Exposure to trauma ― or events so horrifying that they overwhelm a person’s ability to cope ― is strongly correlated with a host of symptoms like flashbacks, hypervigilance, avoidance behavior and physical complaints. Exposure to trauma in childhood can both stunt cognitive development and alter the structure of a young brain in profound ways. Thanks to the groundbreaking Adverse Childhood Experiences Study, conducted by Kaiser Permanente and the Centers for Disease Control and Prevention, we know that exposure to traumatic events in childhood is strongly correlated with increased risk of suicide attempts, drug addiction, depression, chronic obstructive pulmonary disease, heart disease and liver disease.

Perhaps most heartbreaking for these children ― like the infant reportedly ripped from her mother’s breast ― is the trauma of being separated from their primary caregiver. Young children define their worldview through interactions within their immediate environment. Children who have a consistent, positive relationship with their primary caregiver tend to become healthy, happy, engaged and productive members of society. Children whose attachment has been ruptured often become mistrusting, fearful, angry and emotionally volatile adults.

“Children whose attachment has been ruptured often become mistrusting, fearful, angry and emotionally volatile adults.”

So what will become of the 2,300 children separated from their families in recent weeks, some still waiting terrified in tender-age shelters at this very moment? The government has said it will make no effort to reunite them with their parents. There are two foreseeable outcomes. Unsurprisingly, since this barbaric policy was adopted with little forethought, both outcomes carry profoundly damaging consequences.

If they are deported, many of these frightened children will grow into adolescents who are unable to self-regulate emotionally, may have cognitive limitations and are fueled by rage. Essentially, they will be stuck in the “flight” mode of the neurobiological “fight or flight” process. That can make them especially vulnerable prey for gangs like MS-13, whose ability to recruit was supposedly being targeted by this family separation policy. The United States will have effectively deported a mental health crisis that will only exacerbate the problems these kids were fleeing in the first place.

And if they are granted asylum and stay? Even in the affluent, progressive and well-served county where I now work in a public high school, finding affordable Spanish-speaking mental health options is a struggle. Clinics are understaffed, waitlists are eternal and fees are too high. Trauma treatment is a long game, and it just isn’t feasible for most recent immigrant families.

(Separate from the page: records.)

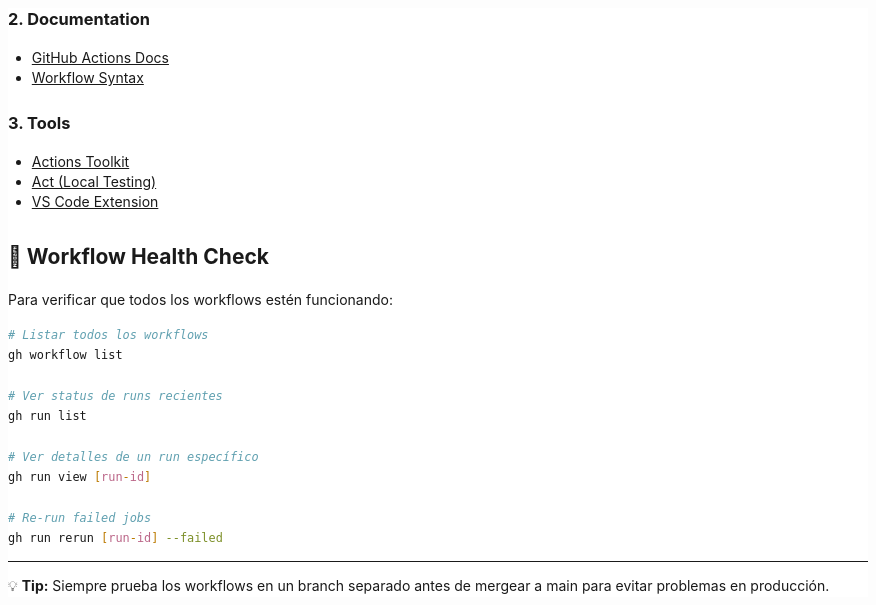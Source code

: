 ### 2. **Documentation**
- [GitHub Actions Docs](https://docs.github.com/en/actions)
- [Workflow Syntax](https://docs.github.com/en/actions/reference/workflow-syntax-for-github-actions)

### 3. **Tools**
- [Actions Toolkit](https://github.com/actions/toolkit)
- [Act (Local Testing)](https://github.com/nektos/act)
- [VS Code Extension](https://marketplace.visualstudio.com/items?itemName=github.vscode-github-actions)

## 🚀 Workflow Health Check

Para verificar que todos los workflows estén funcionando:

```bash
# Listar todos los workflows
gh workflow list

# Ver status de runs recientes
gh run list

# Ver detalles de un run específico
gh run view [run-id]

# Re-run failed jobs
gh run rerun [run-id] --failed
```

---

💡 **Tip:** Siempre prueba los workflows en un branch separado antes de mergear a main para evitar problemas en producción.
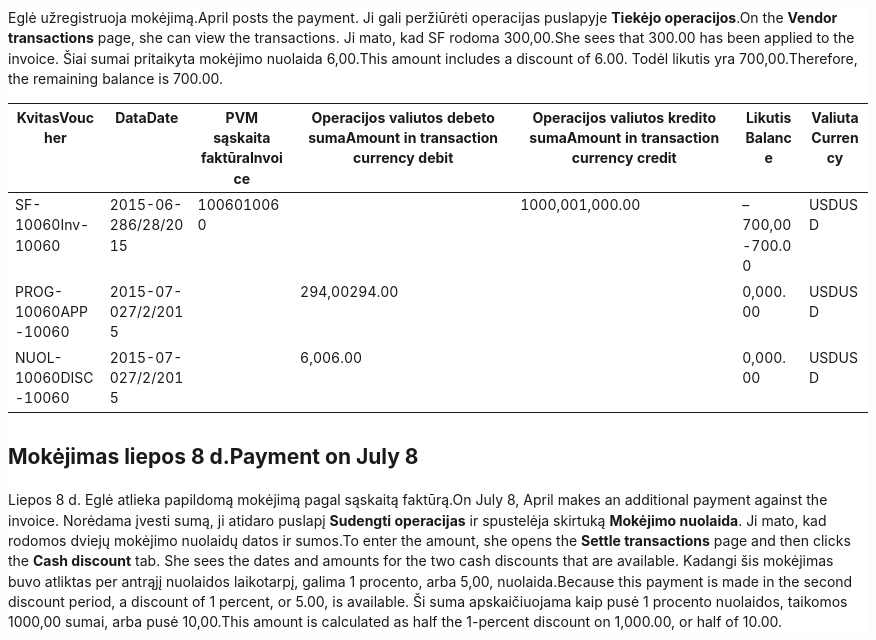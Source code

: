 <span data-ttu-id="0eb2c-204">Eglė užregistruoja mokėjimą.</span><span class="sxs-lookup"><span data-stu-id="0eb2c-204">April posts the payment.</span></span> <span data-ttu-id="0eb2c-205">Ji gali peržiūrėti operacijas puslapyje **Tiekėjo operacijos**.</span><span class="sxs-lookup"><span data-stu-id="0eb2c-205">On the **Vendor transactions** page, she can view the transactions.</span></span> <span data-ttu-id="0eb2c-206">Ji mato, kad SF rodoma 300,00.</span><span class="sxs-lookup"><span data-stu-id="0eb2c-206">She sees that 300.00 has been applied to the invoice.</span></span> <span data-ttu-id="0eb2c-207">Šiai sumai pritaikyta mokėjimo nuolaida 6,00.</span><span class="sxs-lookup"><span data-stu-id="0eb2c-207">This amount includes a discount of 6.00.</span></span> <span data-ttu-id="0eb2c-208">Todėl likutis yra 700,00.</span><span class="sxs-lookup"><span data-stu-id="0eb2c-208">Therefore, the remaining balance is 700.00.</span></span>

| <span data-ttu-id="0eb2c-209">Kvitas</span><span class="sxs-lookup"><span data-stu-id="0eb2c-209">Voucher</span></span>    | <span data-ttu-id="0eb2c-210">Data</span><span class="sxs-lookup"><span data-stu-id="0eb2c-210">Date</span></span>      | <span data-ttu-id="0eb2c-211">PVM sąskaita faktūra</span><span class="sxs-lookup"><span data-stu-id="0eb2c-211">Invoice</span></span> | <span data-ttu-id="0eb2c-212">Operacijos valiutos debeto suma</span><span class="sxs-lookup"><span data-stu-id="0eb2c-212">Amount in transaction currency debit</span></span> | <span data-ttu-id="0eb2c-213">Operacijos valiutos kredito suma</span><span class="sxs-lookup"><span data-stu-id="0eb2c-213">Amount in transaction currency credit</span></span> | <span data-ttu-id="0eb2c-214">Likutis</span><span class="sxs-lookup"><span data-stu-id="0eb2c-214">Balance</span></span> | <span data-ttu-id="0eb2c-215">Valiuta</span><span class="sxs-lookup"><span data-stu-id="0eb2c-215">Currency</span></span> |
|------------|-----------|---------|--------------------------------------|---------------------------------------|---------|----------|
| <span data-ttu-id="0eb2c-216">SF-10060</span><span class="sxs-lookup"><span data-stu-id="0eb2c-216">Inv-10060</span></span>  | <span data-ttu-id="0eb2c-217">2015-06-28</span><span class="sxs-lookup"><span data-stu-id="0eb2c-217">6/28/2015</span></span> | <span data-ttu-id="0eb2c-218">10060</span><span class="sxs-lookup"><span data-stu-id="0eb2c-218">10060</span></span>   |                                      | <span data-ttu-id="0eb2c-219">1000,00</span><span class="sxs-lookup"><span data-stu-id="0eb2c-219">1,000.00</span></span>                              | <span data-ttu-id="0eb2c-220">–700,00</span><span class="sxs-lookup"><span data-stu-id="0eb2c-220">-700.00</span></span> | <span data-ttu-id="0eb2c-221">USD</span><span class="sxs-lookup"><span data-stu-id="0eb2c-221">USD</span></span>      |
| <span data-ttu-id="0eb2c-222">PROG-10060</span><span class="sxs-lookup"><span data-stu-id="0eb2c-222">APP-10060</span></span>  | <span data-ttu-id="0eb2c-223">2015-07-02</span><span class="sxs-lookup"><span data-stu-id="0eb2c-223">7/2/2015</span></span>  |         | <span data-ttu-id="0eb2c-224">294,00</span><span class="sxs-lookup"><span data-stu-id="0eb2c-224">294.00</span></span>                               |                                       | <span data-ttu-id="0eb2c-225">0,00</span><span class="sxs-lookup"><span data-stu-id="0eb2c-225">0.00</span></span>    | <span data-ttu-id="0eb2c-226">USD</span><span class="sxs-lookup"><span data-stu-id="0eb2c-226">USD</span></span>      |
| <span data-ttu-id="0eb2c-227">NUOL-10060</span><span class="sxs-lookup"><span data-stu-id="0eb2c-227">DISC-10060</span></span> | <span data-ttu-id="0eb2c-228">2015-07-02</span><span class="sxs-lookup"><span data-stu-id="0eb2c-228">7/2/2015</span></span>  |         | <span data-ttu-id="0eb2c-229">6,00</span><span class="sxs-lookup"><span data-stu-id="0eb2c-229">6.00</span></span>                                 |                                       | <span data-ttu-id="0eb2c-230">0,00</span><span class="sxs-lookup"><span data-stu-id="0eb2c-230">0.00</span></span>    | <span data-ttu-id="0eb2c-231">USD</span><span class="sxs-lookup"><span data-stu-id="0eb2c-231">USD</span></span>      |

## <a name="payment-on-july-8"></a><span data-ttu-id="0eb2c-232">Mokėjimas liepos 8 d.</span><span class="sxs-lookup"><span data-stu-id="0eb2c-232">Payment on July 8</span></span>
<span data-ttu-id="0eb2c-233">Liepos 8 d. Eglė atlieka papildomą mokėjimą pagal sąskaitą faktūrą.</span><span class="sxs-lookup"><span data-stu-id="0eb2c-233">On July 8, April makes an additional payment against the invoice.</span></span> <span data-ttu-id="0eb2c-234">Norėdama įvesti sumą, ji atidaro puslapį **Sudengti operacijas** ir spustelėja skirtuką **Mokėjimo nuolaida**. Ji mato, kad rodomos dviejų mokėjimo nuolaidų datos ir sumos.</span><span class="sxs-lookup"><span data-stu-id="0eb2c-234">To enter the amount, she opens the **Settle transactions** page and then clicks the **Cash discount** tab. She sees the dates and amounts for the two cash discounts that are available.</span></span> <span data-ttu-id="0eb2c-235">Kadangi šis mokėjimas buvo atliktas per antrąjį nuolaidos laikotarpį, galima 1 procento, arba 5,00, nuolaida.</span><span class="sxs-lookup"><span data-stu-id="0eb2c-235">Because this payment is made in the second discount period, a discount of 1 percent, or 5.00, is available.</span></span> <span data-ttu-id="0eb2c-236">Ši suma apskaičiuojama kaip pusė 1 procento nuolaidos, taikomos 1000,00 sumai, arba pusė 10,00.</span><span class="sxs-lookup"><span data-stu-id="0eb2c-236">This amount is calculated as half the 1-percent discount on 1,000.00, or half of 10.00.</span></span>
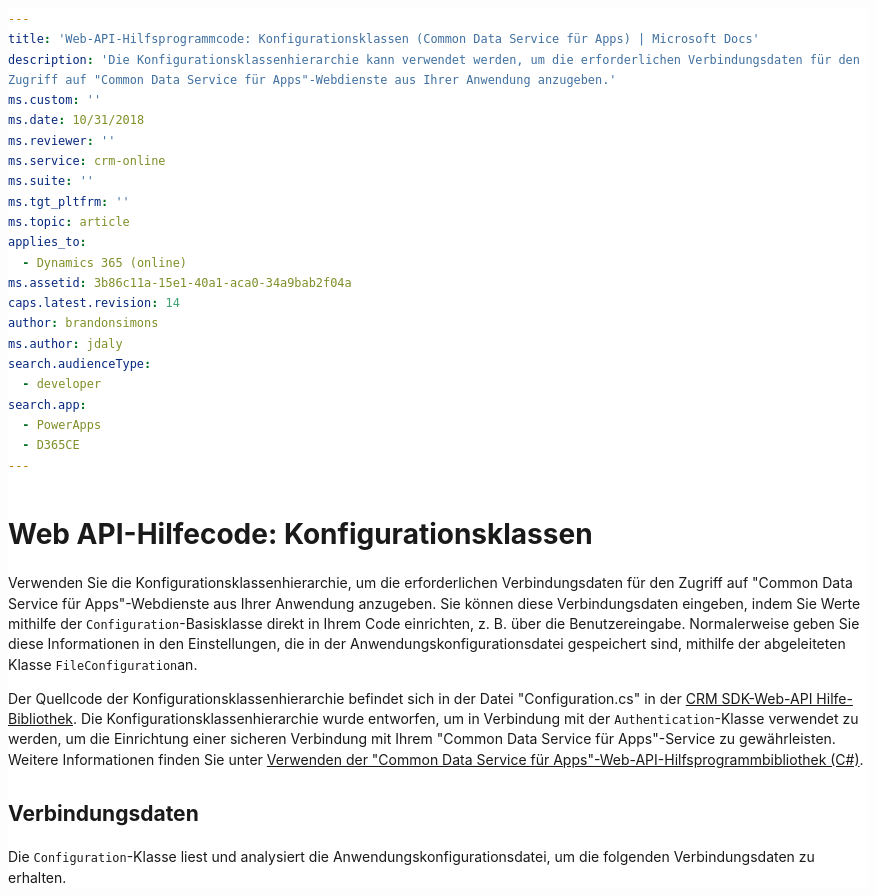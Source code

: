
 ```yaml
---
title: 'Web-API-Hilfsprogrammcode: Konfigurationsklassen (Common Data Service für Apps) | Microsoft Docs'
description: 'Die Konfigurationsklassenhierarchie kann verwendet werden, um die erforderlichen Verbindungsdaten für den Zugriff auf "Common Data Service für Apps"-Webdienste aus Ihrer Anwendung anzugeben.'
ms.custom: ''
ms.date: 10/31/2018
ms.reviewer: ''
ms.service: crm-online
ms.suite: ''
ms.tgt_pltfrm: ''
ms.topic: article
applies_to:
  - Dynamics 365 (online)
ms.assetid: 3b86c11a-15e1-40a1-aca0-34a9bab2f04a
caps.latest.revision: 14
author: brandonsimons
ms.author: jdaly
search.audienceType:
  - developer
search.app:
  - PowerApps
  - D365CE
---
```

# <a name="web-api-helper-code-configuration-classes"></a>Web API-Hilfecode: Konfigurationsklassen

Verwenden Sie die Konfigurationsklassenhierarchie, um die erforderlichen Verbindungsdaten für den Zugriff auf "Common Data Service für Apps"-Webdienste aus Ihrer Anwendung anzugeben. Sie können diese Verbindungsdaten eingeben, indem Sie Werte mithilfe der `Configuration`-Basisklasse direkt in Ihrem Code einrichten, z. B. über die Benutzereingabe. Normalerweise geben Sie diese Informationen in den Einstellungen, die in der Anwendungskonfigurationsdatei gespeichert sind, mithilfe der abgeleiteten Klasse `FileConfiguration`an.  
  
Der Quellcode der Konfigurationsklassenhierarchie befindet sich in der Datei "Configuration.cs" in der [CRM SDK-Web-API Hilfe-Bibliothek](https://www.nuget.org/packages/Microsoft.CrmSdk.WebApi.Samples.HelperCode/). Die Konfigurationsklassenhierarchie wurde entworfen, um in Verbindung mit der `Authentication`-Klasse verwendet zu werden, um die Einrichtung einer sicheren Verbindung mit Ihrem "Common Data Service für Apps"-Service zu gewährleisten. Weitere Informationen finden Sie unter [Verwenden der "Common Data Service für Apps"-Web-API-Hilfsprogrammbibliothek (C#)](use-microsoft-dynamics-365-web-api-helper-library-csharp.md).  
  
<a name="bkmk_Connectiondata"></a>

## <a name="connection-data"></a>Verbindungsdaten

Die `Configuration`-Klasse liest und analysiert die Anwendungskonfigurationsdatei, um die folgenden Verbindungsdaten zu erhalten.  
  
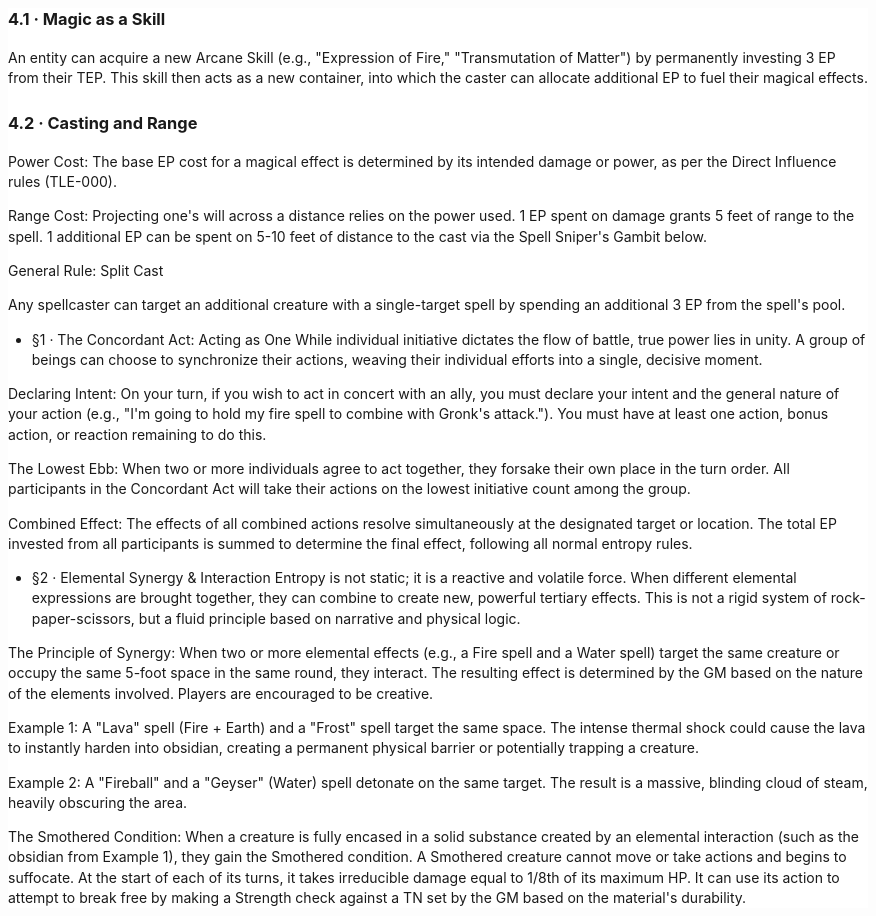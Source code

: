 ### 4.1 · Magic as a Skill
An entity can acquire a new Arcane Skill (e.g., "Expression of Fire," "Transmutation of Matter") by permanently investing 3 EP from their TEP. This skill then acts as a new container, into which the caster can allocate additional EP to fuel their magical effects.

### 4.2 · Casting and Range
Power Cost: The base EP cost for a magical effect is determined by its intended damage or power, as per the Direct Influence rules (TLE-000).

Range Cost: Projecting one's will across a distance relies on the power used. 1 EP spent on damage grants 5 feet of range to the spell. 1 additional EP can be spent on 5-10 feet of distance to the cast via the Spell Sniper's Gambit below.

General Rule: Split Cast

Any spellcaster can target an additional creature with a single-target spell by spending an additional 3 EP from the spell's pool.

- §1 · The Concordant Act: Acting as One
While individual initiative dictates the flow of battle, true power lies in unity. A group of beings can choose to synchronize their actions, weaving their individual efforts into a single, decisive moment.

Declaring Intent: On your turn, if you wish to act in concert with an ally, you must declare your intent and the general nature of your action (e.g., "I'm going to hold my fire spell to combine with Gronk's attack."). You must have at least one action, bonus action, or reaction remaining to do this.

The Lowest Ebb: When two or more individuals agree to act together, they forsake their own place in the turn order. All participants in the Concordant Act will take their actions on the lowest initiative count among the group.

Combined Effect: The effects of all combined actions resolve simultaneously at the designated target or location. The total EP invested from all participants is summed to determine the final effect, following all normal entropy rules.

- §2 · Elemental Synergy & Interaction
Entropy is not static; it is a reactive and volatile force. When different elemental expressions are brought together, they can combine to create new, powerful tertiary effects. This is not a rigid system of rock-paper-scissors, but a fluid principle based on narrative and physical logic.

The Principle of Synergy: When two or more elemental effects (e.g., a Fire spell and a Water spell) target the same creature or occupy the same 5-foot space in the same round, they interact. The resulting effect is determined by the GM based on the nature of the elements involved. Players are encouraged to be creative.

Example 1: A "Lava" spell (Fire + Earth) and a "Frost" spell target the same space. The intense thermal shock could cause the lava to instantly harden into obsidian, creating a permanent physical barrier or potentially trapping a creature.

Example 2: A "Fireball" and a "Geyser" (Water) spell detonate on the same target. The result is a massive, blinding cloud of steam, heavily obscuring the area.

The Smothered Condition: When a creature is fully encased in a solid substance created by an elemental interaction (such as the obsidian from Example 1), they gain the Smothered condition. A Smothered creature cannot move or take actions and begins to suffocate. At the start of each of its turns, it takes irreducible damage equal to 1/8th of its maximum HP. It can use its action to attempt to break free by making a Strength check against a TN set by the GM based on the material's durability.
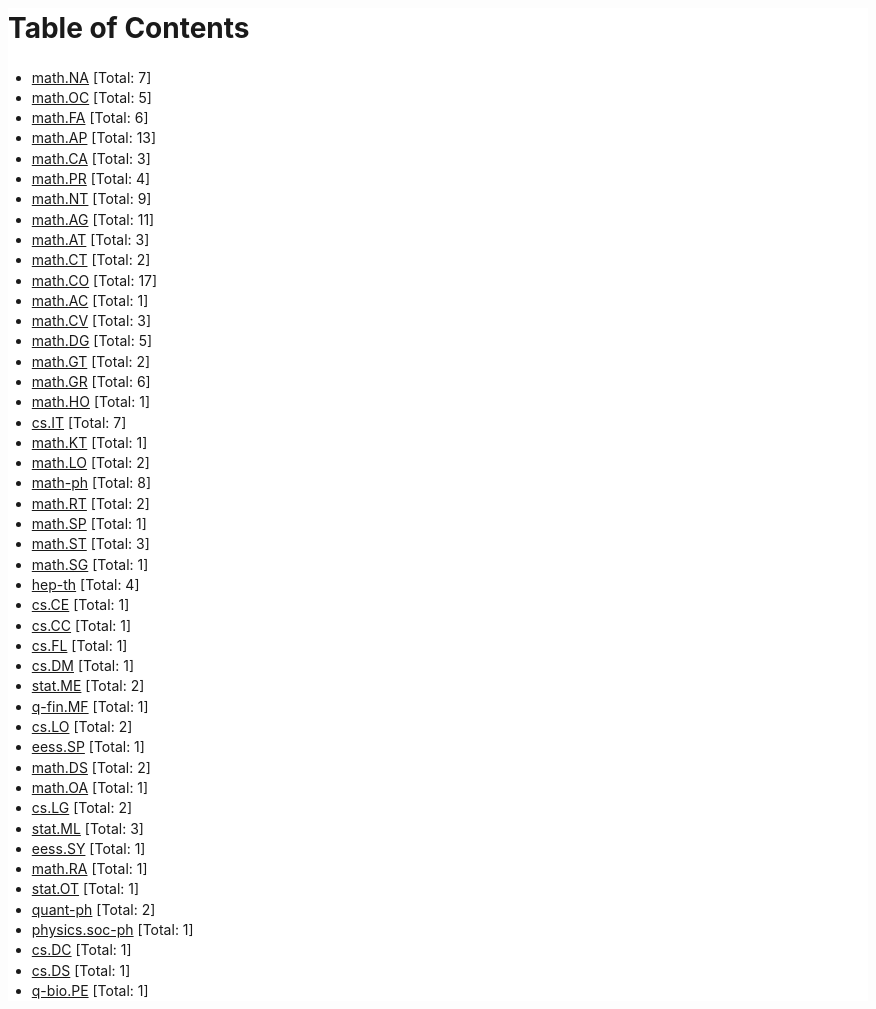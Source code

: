 <div id=toc></div>

# Table of Contents

- [math.NA](#math.NA) [Total: 7]
- [math.OC](#math.OC) [Total: 5]
- [math.FA](#math.FA) [Total: 6]
- [math.AP](#math.AP) [Total: 13]
- [math.CA](#math.CA) [Total: 3]
- [math.PR](#math.PR) [Total: 4]
- [math.NT](#math.NT) [Total: 9]
- [math.AG](#math.AG) [Total: 11]
- [math.AT](#math.AT) [Total: 3]
- [math.CT](#math.CT) [Total: 2]
- [math.CO](#math.CO) [Total: 17]
- [math.AC](#math.AC) [Total: 1]
- [math.CV](#math.CV) [Total: 3]
- [math.DG](#math.DG) [Total: 5]
- [math.GT](#math.GT) [Total: 2]
- [math.GR](#math.GR) [Total: 6]
- [math.HO](#math.HO) [Total: 1]
- [cs.IT](#cs.IT) [Total: 7]
- [math.KT](#math.KT) [Total: 1]
- [math.LO](#math.LO) [Total: 2]
- [math-ph](#math-ph) [Total: 8]
- [math.RT](#math.RT) [Total: 2]
- [math.SP](#math.SP) [Total: 1]
- [math.ST](#math.ST) [Total: 3]
- [math.SG](#math.SG) [Total: 1]
- [hep-th](#hep-th) [Total: 4]
- [cs.CE](#cs.CE) [Total: 1]
- [cs.CC](#cs.CC) [Total: 1]
- [cs.FL](#cs.FL) [Total: 1]
- [cs.DM](#cs.DM) [Total: 1]
- [stat.ME](#stat.ME) [Total: 2]
- [q-fin.MF](#q-fin.MF) [Total: 1]
- [cs.LO](#cs.LO) [Total: 2]
- [eess.SP](#eess.SP) [Total: 1]
- [math.DS](#math.DS) [Total: 2]
- [math.OA](#math.OA) [Total: 1]
- [cs.LG](#cs.LG) [Total: 2]
- [stat.ML](#stat.ML) [Total: 3]
- [eess.SY](#eess.SY) [Total: 1]
- [math.RA](#math.RA) [Total: 1]
- [stat.OT](#stat.OT) [Total: 1]
- [quant-ph](#quant-ph) [Total: 2]
- [physics.soc-ph](#physics.soc-ph) [Total: 1]
- [cs.DC](#cs.DC) [Total: 1]
- [cs.DS](#cs.DS) [Total: 1]
- [q-bio.PE](#q-bio.PE) [Total: 1]
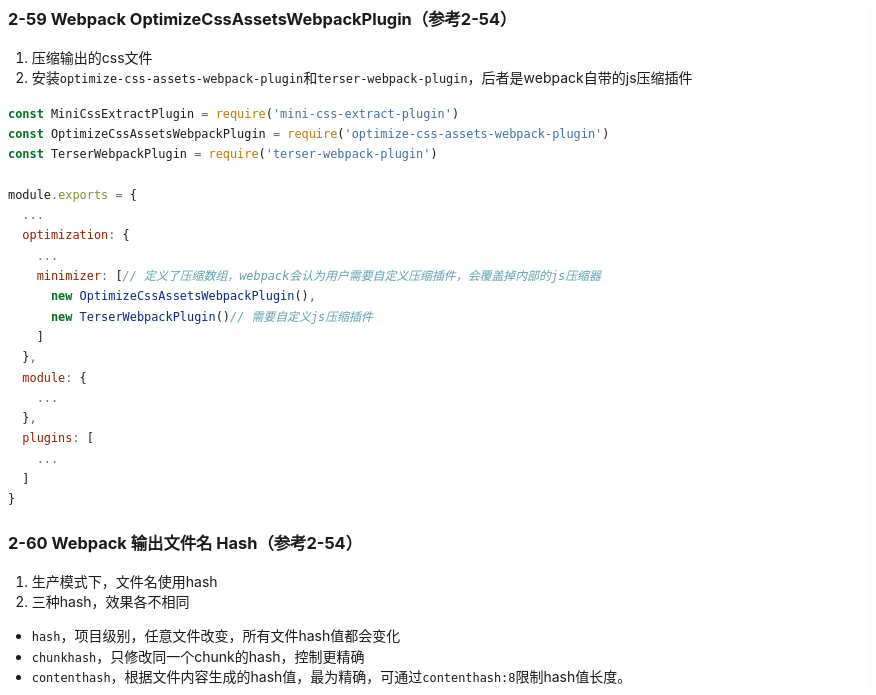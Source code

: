 ### 2-59 Webpack OptimizeCssAssetsWebpackPlugin（参考2-54）
1. 压缩输出的css文件
2. 安装`optimize-css-assets-webpack-plugin`和`terser-webpack-plugin`，后者是webpack自带的js压缩插件
```js
const MiniCssExtractPlugin = require('mini-css-extract-plugin')
const OptimizeCssAssetsWebpackPlugin = require('optimize-css-assets-webpack-plugin')
const TerserWebpackPlugin = require('terser-webpack-plugin')

module.exports = {
  ...
  optimization: {
    ...
    minimizer: [// 定义了压缩数组，webpack会认为用户需要自定义压缩插件，会覆盖掉内部的js压缩器
      new OptimizeCssAssetsWebpackPlugin(),
      new TerserWebpackPlugin()// 需要自定义js压缩插件
    ]
  },
  module: {
    ...
  },
  plugins: [
    ...
  ]
}
```

### 2-60 Webpack 输出文件名 Hash（参考2-54）
1. 生产模式下，文件名使用hash
2. 三种hash，效果各不相同
  - `hash`，项目级别，任意文件改变，所有文件hash值都会变化
  - `chunkhash`，只修改同一个chunk的hash，控制更精确
  - `contenthash`，根据文件内容生成的hash值，最为精确，可通过`contenthash:8`限制hash值长度。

One way or the other, the effects of this weekslong injustice will reverberate for years, if not decades. If these children are sent home, their prospects are much worse for the harrowing experience stateside. And if they are permitted to stay, the already fraught process of adjusting and assimilating to a new country will be much harder in the aftermath of senseless cruelty.

Stephanie Carnes is a bilingual licensed clinical social worker at a public high school in New York. She was a clinician in a now-defunct ORR-funded unaccompanied minors program.